— What this task involves —
Would you return exactly the lines below from the line with "live only at" through the line with "If the representation", both included, and nothing else, leaving out the pictures?

[Source texts of formatted documents]
++++++++

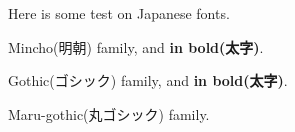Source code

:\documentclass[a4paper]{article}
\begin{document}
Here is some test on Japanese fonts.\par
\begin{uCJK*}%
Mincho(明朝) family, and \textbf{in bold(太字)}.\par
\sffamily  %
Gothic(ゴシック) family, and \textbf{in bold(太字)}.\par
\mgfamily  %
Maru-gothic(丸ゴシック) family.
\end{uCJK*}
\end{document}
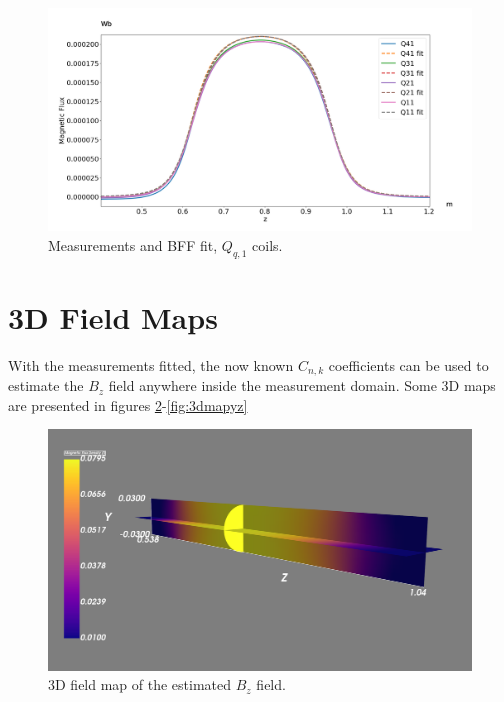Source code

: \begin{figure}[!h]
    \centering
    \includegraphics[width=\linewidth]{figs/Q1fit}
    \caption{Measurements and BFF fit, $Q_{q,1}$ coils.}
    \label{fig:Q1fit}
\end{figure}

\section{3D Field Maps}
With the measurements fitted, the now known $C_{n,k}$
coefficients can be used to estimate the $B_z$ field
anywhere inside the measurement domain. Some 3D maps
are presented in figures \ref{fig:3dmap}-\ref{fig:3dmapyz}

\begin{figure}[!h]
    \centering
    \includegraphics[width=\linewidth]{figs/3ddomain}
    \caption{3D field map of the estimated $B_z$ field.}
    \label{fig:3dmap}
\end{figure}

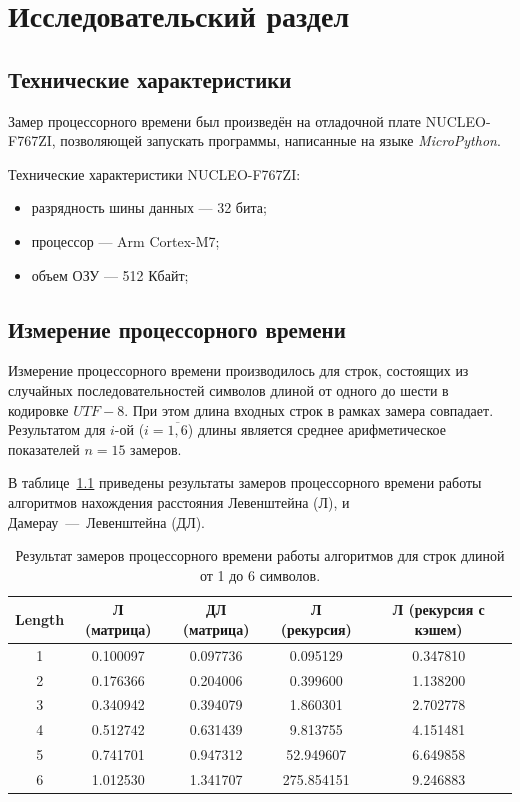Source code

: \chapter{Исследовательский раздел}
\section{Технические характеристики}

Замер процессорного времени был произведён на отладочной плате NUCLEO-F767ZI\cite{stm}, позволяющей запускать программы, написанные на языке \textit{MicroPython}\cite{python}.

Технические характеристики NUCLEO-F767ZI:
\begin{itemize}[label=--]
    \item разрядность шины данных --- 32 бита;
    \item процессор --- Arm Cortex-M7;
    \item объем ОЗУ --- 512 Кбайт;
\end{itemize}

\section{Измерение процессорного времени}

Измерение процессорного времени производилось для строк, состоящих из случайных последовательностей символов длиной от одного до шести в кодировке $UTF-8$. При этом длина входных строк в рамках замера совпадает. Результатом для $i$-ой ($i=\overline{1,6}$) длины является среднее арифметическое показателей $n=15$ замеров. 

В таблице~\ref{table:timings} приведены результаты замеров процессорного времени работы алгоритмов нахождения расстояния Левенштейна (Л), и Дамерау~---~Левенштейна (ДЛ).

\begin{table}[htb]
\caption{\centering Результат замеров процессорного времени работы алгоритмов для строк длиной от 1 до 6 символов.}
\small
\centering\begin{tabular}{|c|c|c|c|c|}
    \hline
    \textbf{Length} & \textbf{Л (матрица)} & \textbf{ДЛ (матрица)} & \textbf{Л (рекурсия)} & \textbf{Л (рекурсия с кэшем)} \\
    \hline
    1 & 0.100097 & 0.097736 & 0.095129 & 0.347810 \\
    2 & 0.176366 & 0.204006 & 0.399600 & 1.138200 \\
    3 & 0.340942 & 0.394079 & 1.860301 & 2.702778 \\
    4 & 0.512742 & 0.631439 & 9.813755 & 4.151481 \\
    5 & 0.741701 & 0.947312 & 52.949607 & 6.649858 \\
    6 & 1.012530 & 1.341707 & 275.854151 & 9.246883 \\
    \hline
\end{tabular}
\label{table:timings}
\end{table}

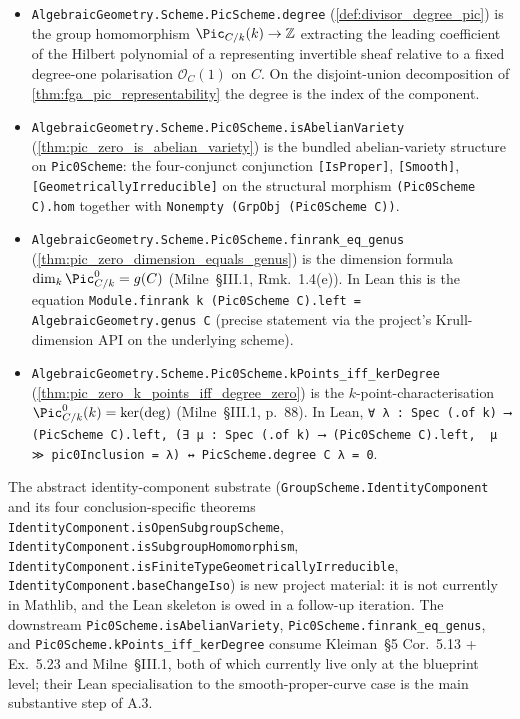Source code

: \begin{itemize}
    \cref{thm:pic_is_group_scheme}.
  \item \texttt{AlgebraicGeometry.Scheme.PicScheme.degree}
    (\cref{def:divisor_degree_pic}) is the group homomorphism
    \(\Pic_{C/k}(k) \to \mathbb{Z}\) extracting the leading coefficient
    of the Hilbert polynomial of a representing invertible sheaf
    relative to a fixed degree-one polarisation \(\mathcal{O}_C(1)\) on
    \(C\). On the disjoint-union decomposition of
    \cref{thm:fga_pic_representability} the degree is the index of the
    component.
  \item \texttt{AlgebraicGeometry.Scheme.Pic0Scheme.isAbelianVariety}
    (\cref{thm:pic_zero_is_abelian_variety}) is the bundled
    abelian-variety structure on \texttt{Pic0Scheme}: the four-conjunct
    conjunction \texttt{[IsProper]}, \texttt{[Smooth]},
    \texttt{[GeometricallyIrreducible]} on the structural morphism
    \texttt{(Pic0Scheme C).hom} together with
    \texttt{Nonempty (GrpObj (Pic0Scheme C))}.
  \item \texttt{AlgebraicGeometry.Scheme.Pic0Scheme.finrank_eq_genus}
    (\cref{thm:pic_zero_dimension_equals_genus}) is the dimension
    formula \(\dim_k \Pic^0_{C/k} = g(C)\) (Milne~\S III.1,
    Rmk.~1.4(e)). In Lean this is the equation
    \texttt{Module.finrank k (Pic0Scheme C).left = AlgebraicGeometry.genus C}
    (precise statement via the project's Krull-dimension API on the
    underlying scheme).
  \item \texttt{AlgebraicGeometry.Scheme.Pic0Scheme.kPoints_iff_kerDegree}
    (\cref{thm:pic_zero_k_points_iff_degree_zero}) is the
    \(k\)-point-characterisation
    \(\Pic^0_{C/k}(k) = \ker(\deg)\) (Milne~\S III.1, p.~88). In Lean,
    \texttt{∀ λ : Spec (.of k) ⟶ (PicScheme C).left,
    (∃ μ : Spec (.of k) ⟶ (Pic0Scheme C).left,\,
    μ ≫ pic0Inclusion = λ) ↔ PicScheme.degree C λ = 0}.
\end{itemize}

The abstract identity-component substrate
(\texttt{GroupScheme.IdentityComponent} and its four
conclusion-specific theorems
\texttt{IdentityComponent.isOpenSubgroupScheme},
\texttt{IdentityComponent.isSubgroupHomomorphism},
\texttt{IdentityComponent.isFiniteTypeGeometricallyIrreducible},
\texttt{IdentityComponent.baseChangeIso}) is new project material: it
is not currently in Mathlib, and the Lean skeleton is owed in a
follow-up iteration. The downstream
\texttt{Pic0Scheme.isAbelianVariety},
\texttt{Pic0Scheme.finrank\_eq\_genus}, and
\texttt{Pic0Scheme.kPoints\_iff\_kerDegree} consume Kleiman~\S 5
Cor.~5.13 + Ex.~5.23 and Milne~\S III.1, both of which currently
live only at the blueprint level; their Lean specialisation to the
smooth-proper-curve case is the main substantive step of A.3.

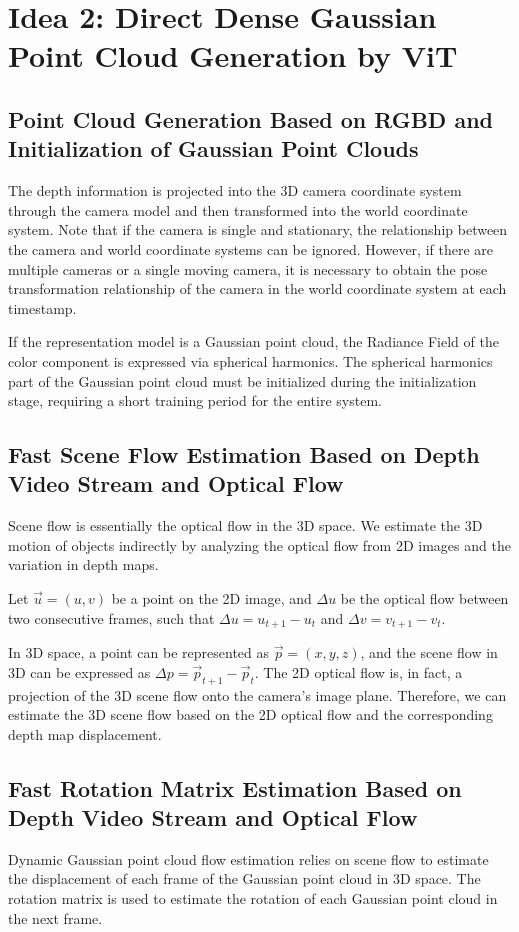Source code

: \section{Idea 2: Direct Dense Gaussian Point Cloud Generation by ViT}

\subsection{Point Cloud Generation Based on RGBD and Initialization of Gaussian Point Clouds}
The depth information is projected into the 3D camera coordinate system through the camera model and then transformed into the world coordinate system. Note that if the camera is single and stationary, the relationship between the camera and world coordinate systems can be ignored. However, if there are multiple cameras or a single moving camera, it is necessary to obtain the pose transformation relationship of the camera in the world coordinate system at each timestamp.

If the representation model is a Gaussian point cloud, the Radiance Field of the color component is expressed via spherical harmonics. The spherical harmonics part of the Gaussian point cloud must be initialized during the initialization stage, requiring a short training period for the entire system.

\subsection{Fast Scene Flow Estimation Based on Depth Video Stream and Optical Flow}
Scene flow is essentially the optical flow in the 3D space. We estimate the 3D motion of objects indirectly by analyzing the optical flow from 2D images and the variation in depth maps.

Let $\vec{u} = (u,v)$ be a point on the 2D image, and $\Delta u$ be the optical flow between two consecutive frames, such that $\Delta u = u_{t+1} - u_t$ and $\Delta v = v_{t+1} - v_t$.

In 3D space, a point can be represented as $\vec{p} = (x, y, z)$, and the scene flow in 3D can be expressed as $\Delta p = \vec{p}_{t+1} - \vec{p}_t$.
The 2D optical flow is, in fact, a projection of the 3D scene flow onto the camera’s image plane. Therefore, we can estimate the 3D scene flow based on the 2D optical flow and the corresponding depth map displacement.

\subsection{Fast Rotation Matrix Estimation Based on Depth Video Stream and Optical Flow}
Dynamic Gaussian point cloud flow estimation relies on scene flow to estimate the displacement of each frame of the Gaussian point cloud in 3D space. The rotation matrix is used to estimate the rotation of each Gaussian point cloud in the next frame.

++++++++

— Answer for the task —
live only at the blueprint level; their Lean specialisation to the
smooth-proper-curve case is the main substantive step of A.3.

Source code

: \section{Idea 2: Direct Dense Gaussian Point Cloud Generation by ViT}

\subsection{Point Cloud Generation Based on RGBD and Initialization of Gaussian Point Clouds}
The depth information is projected into the 3D camera coordinate system through the camera model and then transformed into the world coordinate system. Note that if the camera is single and stationary, the relationship between the camera and world coordinate systems can be ignored. However, if there are multiple cameras or a single moving camera, it is necessary to obtain the pose transformation relationship of the camera in the world coordinate system at each timestamp.

If the representation model is a Gaussian point cloud, the Radiance Field of the color component is expressed via spherical harmonics. The spherical harmonics part of the Gaussian point cloud must be initialized during the initialization stage, requiring a short training period for the entire system.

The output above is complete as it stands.